[Description of the task]
Repeat exactly the lines of the entries below from the one with "###### Marcos 14:50" through the one with "33–39 | 32–40 |", both ends included, and nothing else.

[Records excerpted from a collection]

※

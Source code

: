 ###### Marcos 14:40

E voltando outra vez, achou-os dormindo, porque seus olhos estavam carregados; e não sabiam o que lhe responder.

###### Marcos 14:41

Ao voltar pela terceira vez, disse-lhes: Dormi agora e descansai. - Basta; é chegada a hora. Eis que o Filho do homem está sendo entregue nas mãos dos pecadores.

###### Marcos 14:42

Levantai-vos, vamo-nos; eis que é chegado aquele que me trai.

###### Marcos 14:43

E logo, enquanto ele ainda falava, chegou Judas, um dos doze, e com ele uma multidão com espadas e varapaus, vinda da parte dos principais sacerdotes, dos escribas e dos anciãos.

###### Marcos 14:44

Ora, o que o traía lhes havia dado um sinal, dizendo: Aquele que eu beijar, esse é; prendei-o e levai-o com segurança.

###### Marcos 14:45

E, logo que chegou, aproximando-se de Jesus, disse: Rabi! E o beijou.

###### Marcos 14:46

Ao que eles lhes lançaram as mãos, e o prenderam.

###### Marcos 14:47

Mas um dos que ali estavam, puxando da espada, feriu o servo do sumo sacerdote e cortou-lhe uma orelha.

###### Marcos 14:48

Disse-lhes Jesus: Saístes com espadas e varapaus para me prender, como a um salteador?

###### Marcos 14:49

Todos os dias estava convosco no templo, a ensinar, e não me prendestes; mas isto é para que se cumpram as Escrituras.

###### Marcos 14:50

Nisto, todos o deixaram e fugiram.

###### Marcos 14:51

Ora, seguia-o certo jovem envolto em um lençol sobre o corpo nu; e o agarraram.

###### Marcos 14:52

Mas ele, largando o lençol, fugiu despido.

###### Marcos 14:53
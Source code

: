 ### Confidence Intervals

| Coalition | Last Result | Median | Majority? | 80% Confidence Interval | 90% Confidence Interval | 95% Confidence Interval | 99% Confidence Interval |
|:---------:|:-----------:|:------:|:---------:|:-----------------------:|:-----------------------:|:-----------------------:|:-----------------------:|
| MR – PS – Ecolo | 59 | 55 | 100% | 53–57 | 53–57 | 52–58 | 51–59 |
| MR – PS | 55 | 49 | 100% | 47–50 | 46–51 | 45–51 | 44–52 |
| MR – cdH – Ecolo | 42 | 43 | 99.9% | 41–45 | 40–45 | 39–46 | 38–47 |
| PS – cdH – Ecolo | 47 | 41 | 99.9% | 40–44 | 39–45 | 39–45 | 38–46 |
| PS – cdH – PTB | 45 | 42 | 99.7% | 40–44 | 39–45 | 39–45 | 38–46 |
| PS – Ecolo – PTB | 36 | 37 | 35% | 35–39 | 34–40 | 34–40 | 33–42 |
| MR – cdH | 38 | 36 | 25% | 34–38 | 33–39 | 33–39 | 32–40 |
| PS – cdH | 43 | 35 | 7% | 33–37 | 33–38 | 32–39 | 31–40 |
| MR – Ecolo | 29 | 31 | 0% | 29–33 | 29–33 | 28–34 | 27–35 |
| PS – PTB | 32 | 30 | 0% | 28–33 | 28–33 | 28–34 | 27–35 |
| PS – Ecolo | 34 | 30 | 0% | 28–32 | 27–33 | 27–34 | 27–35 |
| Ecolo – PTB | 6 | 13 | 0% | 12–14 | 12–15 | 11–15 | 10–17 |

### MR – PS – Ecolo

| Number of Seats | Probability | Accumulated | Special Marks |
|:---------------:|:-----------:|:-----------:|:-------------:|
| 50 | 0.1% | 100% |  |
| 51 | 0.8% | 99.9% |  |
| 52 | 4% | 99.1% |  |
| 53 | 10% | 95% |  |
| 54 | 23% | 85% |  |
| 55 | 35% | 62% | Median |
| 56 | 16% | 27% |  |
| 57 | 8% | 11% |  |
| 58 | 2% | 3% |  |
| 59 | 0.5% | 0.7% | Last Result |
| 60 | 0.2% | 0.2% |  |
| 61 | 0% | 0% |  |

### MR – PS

※

[Problem solution]
###### Marcos 14:50

Nisto, todos o deixaram e fugiram.

###### Marcos 14:51

Ora, seguia-o certo jovem envolto em um lençol sobre o corpo nu; e o agarraram.

###### Marcos 14:52

Mas ele, largando o lençol, fugiu despido.

###### Marcos 14:53
Source code

: ### Confidence Intervals

| Coalition | Last Result | Median | Majority? | 80% Confidence Interval | 90% Confidence Interval | 95% Confidence Interval | 99% Confidence Interval |
|:---------:|:-----------:|:------:|:---------:|:-----------------------:|:-----------------------:|:-----------------------:|:-----------------------:|
| MR – PS – Ecolo | 59 | 55 | 100% | 53–57 | 53–57 | 52–58 | 51–59 |
| MR – PS | 55 | 49 | 100% | 47–50 | 46–51 | 45–51 | 44–52 |
| MR – cdH – Ecolo | 42 | 43 | 99.9% | 41–45 | 40–45 | 39–46 | 38–47 |
| PS – cdH – Ecolo | 47 | 41 | 99.9% | 40–44 | 39–45 | 39–45 | 38–46 |
| PS – cdH – PTB | 45 | 42 | 99.7% | 40–44 | 39–45 | 39–45 | 38–46 |
| PS – Ecolo – PTB | 36 | 37 | 35% | 35–39 | 34–40 | 34–40 | 33–42 |
| MR – cdH | 38 | 36 | 25% | 34–38 | 33–39 | 33–39 | 32–40 |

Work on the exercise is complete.